I did run across one – one! – study that followed patients who had laparoscopic adrenalectomies for several years after their surgeries. There are lots of facts and figures and charts, and the article can be found here:

Small tumor size as favorable prognostic factor after adrenalectomy in Conn’s adenoma

A few takeaways that are relevant to me (bold is mine):

In the last few years, several studies highlighted the negative effects of aldosterone excess on the heart, the blood vessels, the kidney, and the brain (4, 5), as well as on the glucose metabolism and insulin sensitivity (6, 7), indicating the need for a prompt diagnosis of PA and a correct therapeutic approach.
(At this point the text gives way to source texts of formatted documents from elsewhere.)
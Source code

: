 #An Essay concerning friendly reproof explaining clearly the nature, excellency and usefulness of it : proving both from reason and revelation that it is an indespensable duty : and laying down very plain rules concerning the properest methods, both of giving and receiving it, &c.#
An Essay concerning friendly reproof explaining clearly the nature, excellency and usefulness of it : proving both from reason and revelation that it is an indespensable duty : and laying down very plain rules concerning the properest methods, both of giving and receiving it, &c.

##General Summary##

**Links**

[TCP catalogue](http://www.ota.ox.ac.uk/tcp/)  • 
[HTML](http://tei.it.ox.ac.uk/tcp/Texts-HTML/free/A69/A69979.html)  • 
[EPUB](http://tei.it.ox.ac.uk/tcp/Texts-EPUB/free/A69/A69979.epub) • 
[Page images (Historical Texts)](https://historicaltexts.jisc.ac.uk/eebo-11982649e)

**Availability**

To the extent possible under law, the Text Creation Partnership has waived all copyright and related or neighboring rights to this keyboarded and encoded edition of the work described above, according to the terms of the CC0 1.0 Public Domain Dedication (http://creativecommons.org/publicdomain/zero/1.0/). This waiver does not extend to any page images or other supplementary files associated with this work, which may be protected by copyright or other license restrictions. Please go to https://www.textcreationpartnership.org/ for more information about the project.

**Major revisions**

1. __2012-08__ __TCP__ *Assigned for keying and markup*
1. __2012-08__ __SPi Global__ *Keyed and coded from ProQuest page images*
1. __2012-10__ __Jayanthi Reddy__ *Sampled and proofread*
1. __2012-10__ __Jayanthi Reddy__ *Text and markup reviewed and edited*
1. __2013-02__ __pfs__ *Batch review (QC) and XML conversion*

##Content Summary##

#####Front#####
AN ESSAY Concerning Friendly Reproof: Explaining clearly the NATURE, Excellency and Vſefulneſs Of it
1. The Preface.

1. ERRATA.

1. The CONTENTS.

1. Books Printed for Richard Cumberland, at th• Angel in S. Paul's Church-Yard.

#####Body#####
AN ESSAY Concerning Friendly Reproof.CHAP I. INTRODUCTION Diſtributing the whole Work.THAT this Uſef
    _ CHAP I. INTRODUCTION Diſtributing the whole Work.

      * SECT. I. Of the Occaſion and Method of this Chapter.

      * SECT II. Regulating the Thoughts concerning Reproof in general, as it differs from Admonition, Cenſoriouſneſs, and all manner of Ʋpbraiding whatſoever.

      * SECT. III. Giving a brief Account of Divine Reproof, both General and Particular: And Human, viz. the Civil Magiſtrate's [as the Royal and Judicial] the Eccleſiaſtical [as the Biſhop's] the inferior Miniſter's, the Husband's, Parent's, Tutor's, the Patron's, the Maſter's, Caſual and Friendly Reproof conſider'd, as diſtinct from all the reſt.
My doctor seems confident that my insulin resistance issues will resolve post-op, so, this sounded hopeful to me.

It is noteworthy that in the present study we found that small adenomas were responsible for higher aldosterone levels (both in the upright position and postsaline) and for lower serum potassium levels compared with adenoma bigger or equal to 20 mm diameter.

This seems counterintuitive – the bigger the tumor, the more aldosterone, one would think, right? Apparently not. Mine is only 1cm.

In conclusion, in order to avoid inappropriate and prolonged therapy and to prevent irreversible organ damage, an early and correct diagnosis of APA is mandatory, as in a high percentage of cases diagnosis means recovery.

This one has me worried, a little bit. What is early and correct diagnosis, anyway? And what’s this about irreversible organ damage?? The average time to diagnosis in the United States is 6 to 9 years, I’ve heard. The article posits that the maximum time before diagnosis averages a maximum of 6 years in patients whose surgeries were successful. I was diagnosed with hypertension – incorrectly and treated incorrectly, of course – almost 10 years ago, but showed early signs of PA closer to 15 years ago.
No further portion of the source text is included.